=== Begin Enclosure ===
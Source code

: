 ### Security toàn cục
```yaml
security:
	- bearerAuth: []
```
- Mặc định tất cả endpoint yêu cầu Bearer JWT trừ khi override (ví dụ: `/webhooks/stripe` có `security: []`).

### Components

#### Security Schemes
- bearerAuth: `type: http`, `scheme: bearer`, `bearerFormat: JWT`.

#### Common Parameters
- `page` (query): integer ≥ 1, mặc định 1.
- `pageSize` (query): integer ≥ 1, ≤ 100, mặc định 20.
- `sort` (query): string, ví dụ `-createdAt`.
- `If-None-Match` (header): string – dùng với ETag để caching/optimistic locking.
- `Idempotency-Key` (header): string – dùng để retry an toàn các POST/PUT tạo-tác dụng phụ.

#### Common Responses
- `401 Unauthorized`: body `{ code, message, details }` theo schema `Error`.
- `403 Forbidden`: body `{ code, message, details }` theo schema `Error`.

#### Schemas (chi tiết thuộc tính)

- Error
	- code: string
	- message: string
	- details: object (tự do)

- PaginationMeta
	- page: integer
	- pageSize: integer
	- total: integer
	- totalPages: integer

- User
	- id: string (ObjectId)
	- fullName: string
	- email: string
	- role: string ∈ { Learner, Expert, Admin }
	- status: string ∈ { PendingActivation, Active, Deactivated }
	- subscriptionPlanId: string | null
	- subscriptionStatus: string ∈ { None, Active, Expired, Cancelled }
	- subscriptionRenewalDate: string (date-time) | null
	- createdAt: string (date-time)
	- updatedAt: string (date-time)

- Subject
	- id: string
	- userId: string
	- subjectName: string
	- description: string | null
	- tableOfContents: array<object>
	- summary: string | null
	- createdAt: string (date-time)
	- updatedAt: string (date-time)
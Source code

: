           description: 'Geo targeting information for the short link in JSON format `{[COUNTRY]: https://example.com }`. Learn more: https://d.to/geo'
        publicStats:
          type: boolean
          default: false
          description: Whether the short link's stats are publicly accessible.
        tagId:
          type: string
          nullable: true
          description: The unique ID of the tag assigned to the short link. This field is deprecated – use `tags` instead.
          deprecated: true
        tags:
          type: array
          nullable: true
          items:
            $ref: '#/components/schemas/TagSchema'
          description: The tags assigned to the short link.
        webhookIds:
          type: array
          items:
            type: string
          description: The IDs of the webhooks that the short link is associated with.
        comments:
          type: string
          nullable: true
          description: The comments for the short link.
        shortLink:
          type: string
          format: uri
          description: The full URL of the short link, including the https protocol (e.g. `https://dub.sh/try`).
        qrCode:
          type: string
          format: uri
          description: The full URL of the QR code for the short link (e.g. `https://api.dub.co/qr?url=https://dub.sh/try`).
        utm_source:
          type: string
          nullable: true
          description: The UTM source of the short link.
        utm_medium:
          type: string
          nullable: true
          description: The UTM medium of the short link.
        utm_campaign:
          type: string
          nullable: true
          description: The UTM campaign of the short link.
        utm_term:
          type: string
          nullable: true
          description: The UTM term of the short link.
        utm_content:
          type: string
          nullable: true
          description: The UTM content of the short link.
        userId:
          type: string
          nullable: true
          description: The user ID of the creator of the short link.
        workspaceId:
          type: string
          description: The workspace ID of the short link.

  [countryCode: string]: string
=== End Enclosure ===
*Exercise directions*. Print exactly, and only, the lines beginning at the top of the listing and ending at the line with "- description: string | null".

*Exercise answer*.
Source code

: ### Security toàn cục
```yaml
security:
	- bearerAuth: []
```
- Mặc định tất cả endpoint yêu cầu Bearer JWT trừ khi override (ví dụ: `/webhooks/stripe` có `security: []`).

### Components

#### Security Schemes
- bearerAuth: `type: http`, `scheme: bearer`, `bearerFormat: JWT`.

#### Common Parameters
- `page` (query): integer ≥ 1, mặc định 1.
- `pageSize` (query): integer ≥ 1, ≤ 100, mặc định 20.
- `sort` (query): string, ví dụ `-createdAt`.
- `If-None-Match` (header): string – dùng với ETag để caching/optimistic locking.
- `Idempotency-Key` (header): string – dùng để retry an toàn các POST/PUT tạo-tác dụng phụ.

#### Common Responses
- `401 Unauthorized`: body `{ code, message, details }` theo schema `Error`.
- `403 Forbidden`: body `{ code, message, details }` theo schema `Error`.

#### Schemas (chi tiết thuộc tính)

- Error
	- code: string
	- message: string
	- details: object (tự do)

- PaginationMeta
	- page: integer
	- pageSize: integer
	- total: integer
	- totalPages: integer

- User
	- id: string (ObjectId)
	- fullName: string
	- email: string
	- role: string ∈ { Learner, Expert, Admin }
	- status: string ∈ { PendingActivation, Active, Deactivated }
	- subscriptionPlanId: string | null
	- subscriptionStatus: string ∈ { None, Active, Expired, Cancelled }
	- subscriptionRenewalDate: string (date-time) | null
	- createdAt: string (date-time)
	- updatedAt: string (date-time)

- Subject
	- id: string
	- userId: string
	- subjectName: string
	- description: string | null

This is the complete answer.